#### Records provided

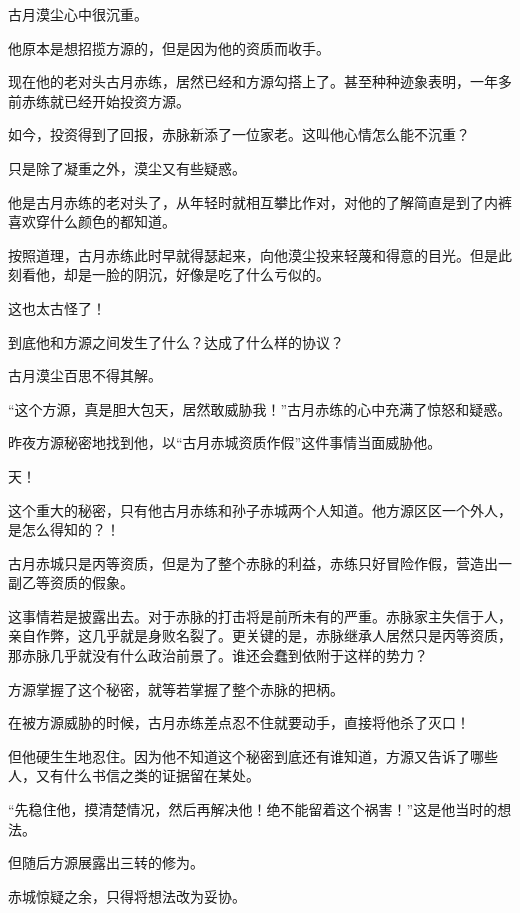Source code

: 
\begin{this_body}



古月漠尘心中很沉重。

他原本是想招揽方源的，但是因为他的资质而收手。

现在他的老对头古月赤练，居然已经和方源勾搭上了。甚至种种迹象表明，一年多前赤练就已经开始投资方源。

如今，投资得到了回报，赤脉新添了一位家老。这叫他心情怎么能不沉重？

只是除了凝重之外，漠尘又有些疑惑。

他是古月赤练的老对头了，从年轻时就相互攀比作对，对他的了解简直是到了内裤喜欢穿什么颜色的都知道。

按照道理，古月赤练此时早就得瑟起来，向他漠尘投来轻蔑和得意的目光。但是此刻看他，却是一脸的阴沉，好像是吃了什么亏似的。

这也太古怪了！

到底他和方源之间发生了什么？达成了什么样的协议？

古月漠尘百思不得其解。

“这个方源，真是胆大包天，居然敢威胁我！”古月赤练的心中充满了惊怒和疑惑。

昨夜方源秘密地找到他，以“古月赤城资质作假”这件事情当面威胁他。

天！

这个重大的秘密，只有他古月赤练和孙子赤城两个人知道。他方源区区一个外人，是怎么得知的？！

古月赤城只是丙等资质，但是为了整个赤脉的利益，赤练只好冒险作假，营造出一副乙等资质的假象。

这事情若是披露出去。对于赤脉的打击将是前所未有的严重。赤脉家主失信于人，亲自作弊，这几乎就是身败名裂了。更关键的是，赤脉继承人居然只是丙等资质，那赤脉几乎就没有什么政治前景了。谁还会蠢到依附于这样的势力？

方源掌握了这个秘密，就等若掌握了整个赤脉的把柄。

在被方源威胁的时候，古月赤练差点忍不住就要动手，直接将他杀了灭口！

但他硬生生地忍住。因为他不知道这个秘密到底还有谁知道，方源又告诉了哪些人，又有什么书信之类的证据留在某处。

“先稳住他，摸清楚情况，然后再解决他！绝不能留着这个祸害！”这是他当时的想法。

但随后方源展露出三转的修为。

赤城惊疑之余，只得将想法改为妥协。


\end{this_body}
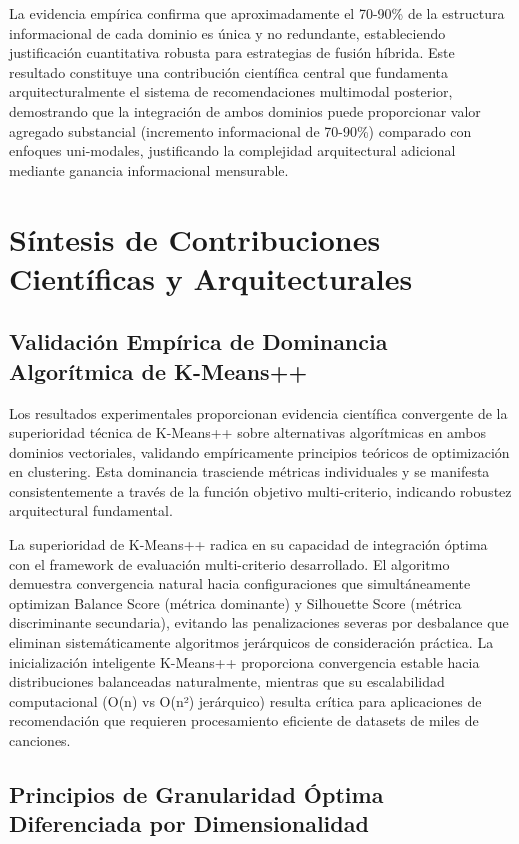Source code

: \documentclass[12pt,a4paper]{report}
\begin{document}
La evidencia empírica confirma que aproximadamente el 70-90\% de la estructura informacional de cada dominio es única y no redundante, estableciendo justificación cuantitativa robusta para estrategias de fusión híbrida. Este resultado constituye una contribución científica central que fundamenta arquitecturalmente el sistema de recomendaciones multimodal posterior, demostrando que la integración de ambos dominios puede proporcionar valor agregado substancial (incremento informacional de 70-90\%) comparado con enfoques uni-modales, justificando la complejidad arquitectural adicional mediante ganancia informacional mensurable.

\section{Síntesis de Contribuciones Científicas y Arquitecturales}

\subsection{Validación Empírica de Dominancia Algorítmica de K-Means++}

Los resultados experimentales proporcionan evidencia científica convergente de la superioridad técnica de K-Means++ sobre alternativas algorítmicas en ambos dominios vectoriales, validando empíricamente principios teóricos de optimización en clustering. Esta dominancia trasciende métricas individuales y se manifesta consistentemente a través de la función objetivo multi-criterio, indicando robustez arquitectural fundamental.

La superioridad de K-Means++ radica en su capacidad de integración óptima con el framework de evaluación multi-criterio desarrollado. El algoritmo demuestra convergencia natural hacia configuraciones que simultáneamente optimizan Balance Score (métrica dominante) y Silhouette Score (métrica discriminante secundaria), evitando las penalizaciones severas por desbalance que eliminan sistemáticamente algoritmos jerárquicos de consideración práctica. La inicialización inteligente K-Means++ proporciona convergencia estable hacia distribuciones balanceadas naturalmente, mientras que su escalabilidad computacional (O(n) vs O(n²) jerárquico) resulta crítica para aplicaciones de recomendación que requieren procesamiento eficiente de datasets de miles de canciones.

\subsection{Principios de Granularidad Óptima Diferenciada por Dimensionalidad}
\end{document}
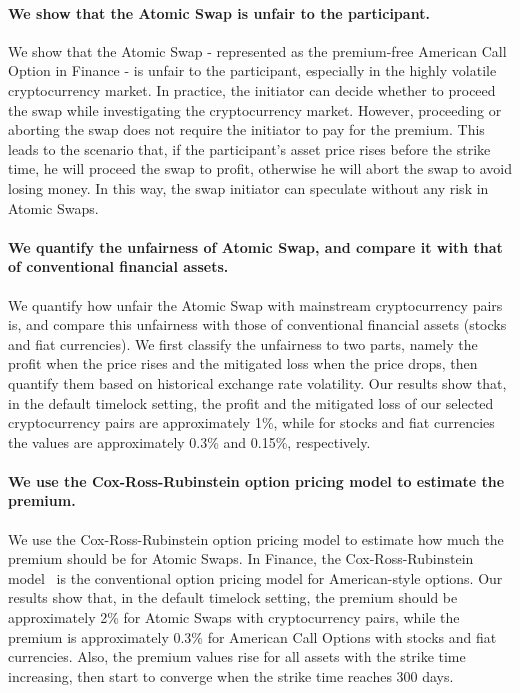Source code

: \paragraph{We show that the Atomic Swap is unfair to the participant.}
We show that the Atomic Swap - represented as the premium-free American Call Option in Finance - is unfair to the participant, especially in the highly volatile cryptocurrency market.
In practice, the initiator can decide whether to proceed the swap while investigating the cryptocurrency market.
However, proceeding or aborting the swap does not require the initiator to pay for the premium.
This leads to the scenario that, if the participant's asset price rises before the strike time, he will proceed the swap to profit, otherwise he will abort the swap to avoid losing money.
In this way, the swap initiator can speculate without any risk in Atomic Swaps.

\paragraph{We quantify the unfairness of Atomic Swap, and compare it with that of conventional financial assets.}
We quantify how unfair the Atomic Swap with mainstream cryptocurrency pairs is, and compare this unfairness with those of conventional financial assets (stocks and fiat currencies).
We first classify the unfairness to two parts, namely the profit when the price rises and the mitigated loss when the price drops, then quantify them based on historical exchange rate volatility.
Our results show that, in the default timelock setting, the profit and the mitigated loss of our selected cryptocurrency pairs are approximately 1\%, while for stocks and fiat currencies the values are approximately 0.3\% and 0.15\%, respectively.

\paragraph{We use the Cox-Ross-Rubinstein option pricing model to estimate the premium.}
We use the Cox-Ross-Rubinstein option pricing model to estimate how much the premium should be for Atomic Swaps.
In Finance, the Cox-Ross-Rubinstein model~\cite{cox1979option} is the conventional option pricing model for American-style options.
Our results show that, in the default timelock setting, the premium should be approximately 2\% for Atomic Swaps with cryptocurrency pairs, while the premium is approximately $0.3\%$ for American Call Options with stocks and fiat currencies.
Also, the premium values rise for all assets with the strike time increasing, then start to converge when the strike time reaches 300 days.

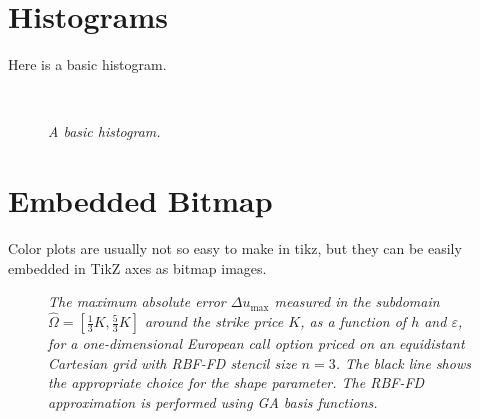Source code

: \documentclass[11pt, oneside]{article}   	%
\begin{document}
\newpage
\section{Histograms}
Here is a basic histogram.
\begin{figure}[H]
\centering
\\
\caption{\emph{A basic histogram.}}
\label{fig:hist}
\end{figure}

\newpage
\section{Embedded Bitmap}
Color plots are usually not so easy to make in tikz, but they can be easily embedded in TikZ axes as bitmap images. 
\begin{figure}[H]
\centering


\caption{\emph{The maximum absolute error $\Delta u_{\max}$ measured in the subdomain $\hat\Omega=[\frac{1}{3}K,\frac{5}{3}K]$ around the strike price $K$, as a function of $h$ and $\varepsilon$, for a one-dimensional European call option priced on an equidistant Cartesian grid with RBF-FD stencil size $n=3$. The black line shows the appropriate choice for the shape parameter. The RBF-FD approximation is performed using GA basis functions.}}
\label{fig:contour1}
\end{figure}
\end{document}
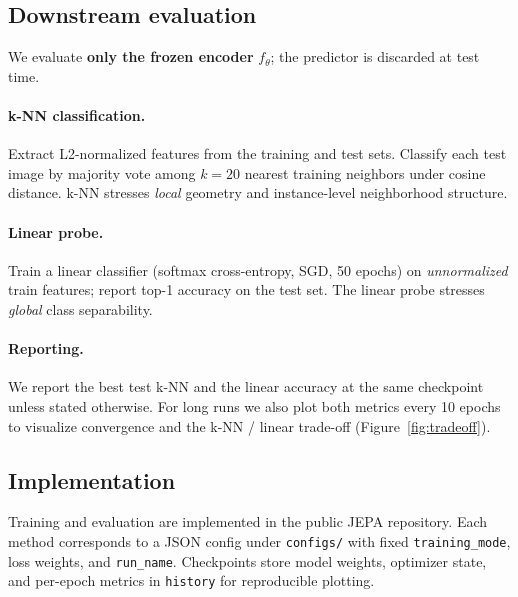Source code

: \subsection{Downstream evaluation}
\label{sec:eval-metrics}

We evaluate \textbf{only the frozen encoder} $f_\theta$; the predictor is
discarded at test time.

\paragraph{k-NN classification.}
Extract L2-normalized features from the training and test sets.
Classify each test image by majority vote among $k{=}20$ nearest training
neighbors under cosine distance.
k-NN stresses \emph{local} geometry and instance-level neighborhood structure.

\paragraph{Linear probe.}
Train a linear classifier (softmax cross-entropy, SGD, 50 epochs) on
\emph{unnormalized} train features; report top-1 accuracy on the test set.
The linear probe stresses \emph{global} class separability.

\paragraph{Reporting.}
We report the best test k-NN and the linear accuracy at the same checkpoint
unless stated otherwise.
For long runs we also plot both metrics every 10 epochs to visualize
convergence and the k-NN / linear trade-off
(Figure~\ref{fig:tradeoff}).

\subsection{Implementation}
\label{sec:eval-impl}

Training and evaluation are implemented in the public JEPA repository.
Each method corresponds to a JSON config under \texttt{configs/} with fixed
\texttt{training\_mode}, loss weights, and \texttt{run\_name}.
Checkpoints store model weights, optimizer state, and per-epoch metrics in
\texttt{history} for reproducible plotting.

########

◆ **Your goal**: Your output is the lines from the top of the entries through the line containing "Empírica de Dominancia", exactly as they stand. No pictures belong in it.

◆ **Solution to this exercise**:
Source code

: 
\begin{this_body}



古月漠尘心中很沉重。

他原本是想招揽方源的，但是因为他的资质而收手。

现在他的老对头古月赤练，居然已经和方源勾搭上了。甚至种种迹象表明，一年多前赤练就已经开始投资方源。

如今，投资得到了回报，赤脉新添了一位家老。这叫他心情怎么能不沉重？

只是除了凝重之外，漠尘又有些疑惑。

他是古月赤练的老对头了，从年轻时就相互攀比作对，对他的了解简直是到了内裤喜欢穿什么颜色的都知道。

按照道理，古月赤练此时早就得瑟起来，向他漠尘投来轻蔑和得意的目光。但是此刻看他，却是一脸的阴沉，好像是吃了什么亏似的。

这也太古怪了！

到底他和方源之间发生了什么？达成了什么样的协议？

古月漠尘百思不得其解。

“这个方源，真是胆大包天，居然敢威胁我！”古月赤练的心中充满了惊怒和疑惑。

昨夜方源秘密地找到他，以“古月赤城资质作假”这件事情当面威胁他。

天！

这个重大的秘密，只有他古月赤练和孙子赤城两个人知道。他方源区区一个外人，是怎么得知的？！

古月赤城只是丙等资质，但是为了整个赤脉的利益，赤练只好冒险作假，营造出一副乙等资质的假象。

这事情若是披露出去。对于赤脉的打击将是前所未有的严重。赤脉家主失信于人，亲自作弊，这几乎就是身败名裂了。更关键的是，赤脉继承人居然只是丙等资质，那赤脉几乎就没有什么政治前景了。谁还会蠢到依附于这样的势力？

方源掌握了这个秘密，就等若掌握了整个赤脉的把柄。

在被方源威胁的时候，古月赤练差点忍不住就要动手，直接将他杀了灭口！

但他硬生生地忍住。因为他不知道这个秘密到底还有谁知道，方源又告诉了哪些人，又有什么书信之类的证据留在某处。

“先稳住他，摸清楚情况，然后再解决他！绝不能留着这个祸害！”这是他当时的想法。

但随后方源展露出三转的修为。

赤城惊疑之余，只得将想法改为妥协。


\end{this_body}
Source code

: \documentclass[12pt,a4paper]{report}
\begin{document}
La evidencia empírica confirma que aproximadamente el 70-90\% de la estructura informacional de cada dominio es única y no redundante, estableciendo justificación cuantitativa robusta para estrategias de fusión híbrida. Este resultado constituye una contribución científica central que fundamenta arquitecturalmente el sistema de recomendaciones multimodal posterior, demostrando que la integración de ambos dominios puede proporcionar valor agregado substancial (incremento informacional de 70-90\%) comparado con enfoques uni-modales, justificando la complejidad arquitectural adicional mediante ganancia informacional mensurable.

\section{Síntesis de Contribuciones Científicas y Arquitecturales}

\subsection{Validación Empírica de Dominancia Algorítmica de K-Means++}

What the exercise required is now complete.